Directions:
Examine each line of the data. Copy the line if it includes the word "Total".

#### Information supplied

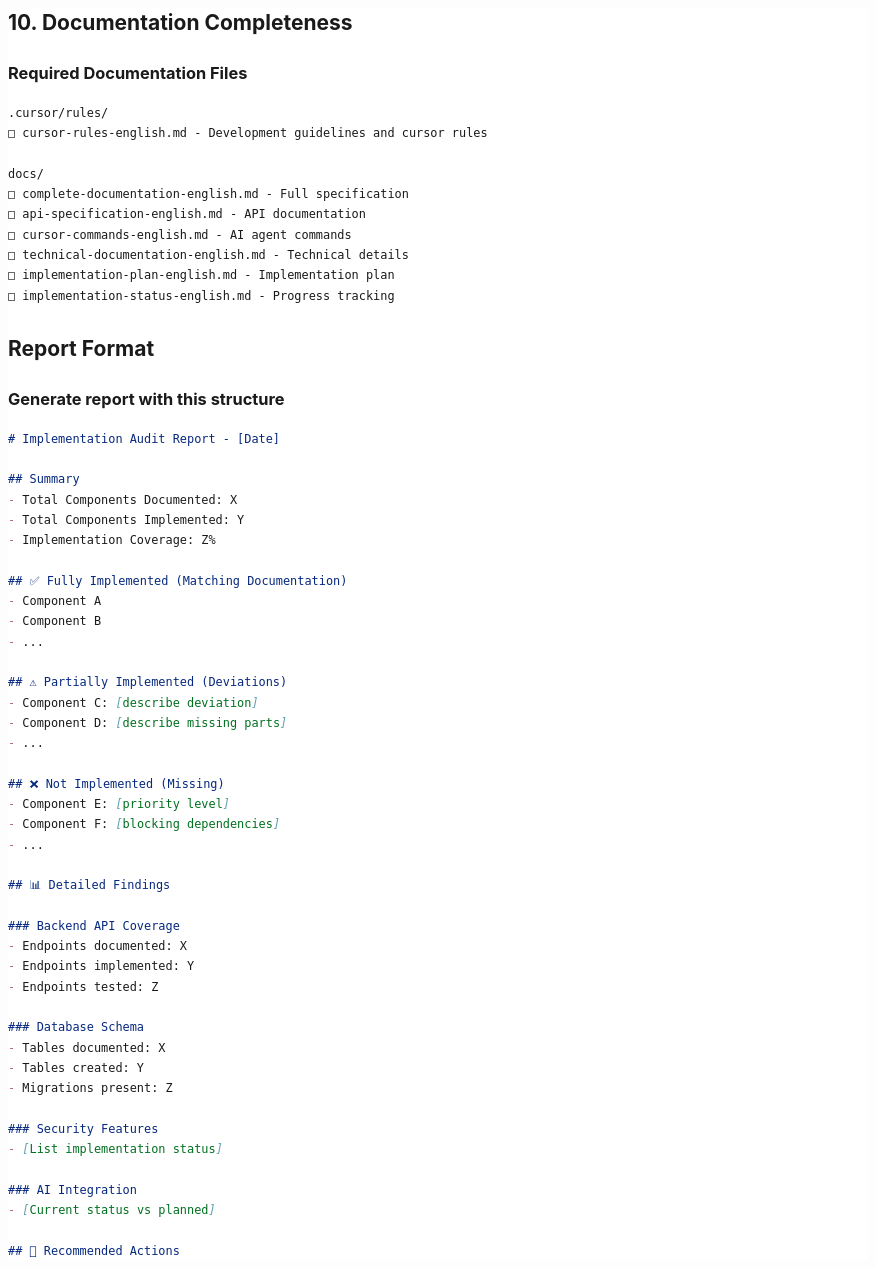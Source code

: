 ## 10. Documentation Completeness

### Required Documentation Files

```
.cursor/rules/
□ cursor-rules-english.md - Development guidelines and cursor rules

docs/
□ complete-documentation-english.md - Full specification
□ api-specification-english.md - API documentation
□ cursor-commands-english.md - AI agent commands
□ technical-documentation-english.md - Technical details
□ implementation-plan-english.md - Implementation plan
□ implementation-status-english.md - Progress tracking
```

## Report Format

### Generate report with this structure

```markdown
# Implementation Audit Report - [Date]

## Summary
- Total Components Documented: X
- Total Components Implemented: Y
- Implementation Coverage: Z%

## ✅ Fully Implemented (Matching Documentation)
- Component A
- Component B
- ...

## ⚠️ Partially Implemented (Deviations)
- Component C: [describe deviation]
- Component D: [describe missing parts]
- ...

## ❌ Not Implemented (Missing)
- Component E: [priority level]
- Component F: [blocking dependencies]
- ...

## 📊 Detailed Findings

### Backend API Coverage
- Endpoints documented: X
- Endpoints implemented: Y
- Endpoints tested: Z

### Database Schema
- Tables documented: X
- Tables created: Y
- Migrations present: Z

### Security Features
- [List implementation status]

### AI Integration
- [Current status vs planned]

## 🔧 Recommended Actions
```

########

Answer section:
- Total Components Documented: X
- Total Components Implemented: Y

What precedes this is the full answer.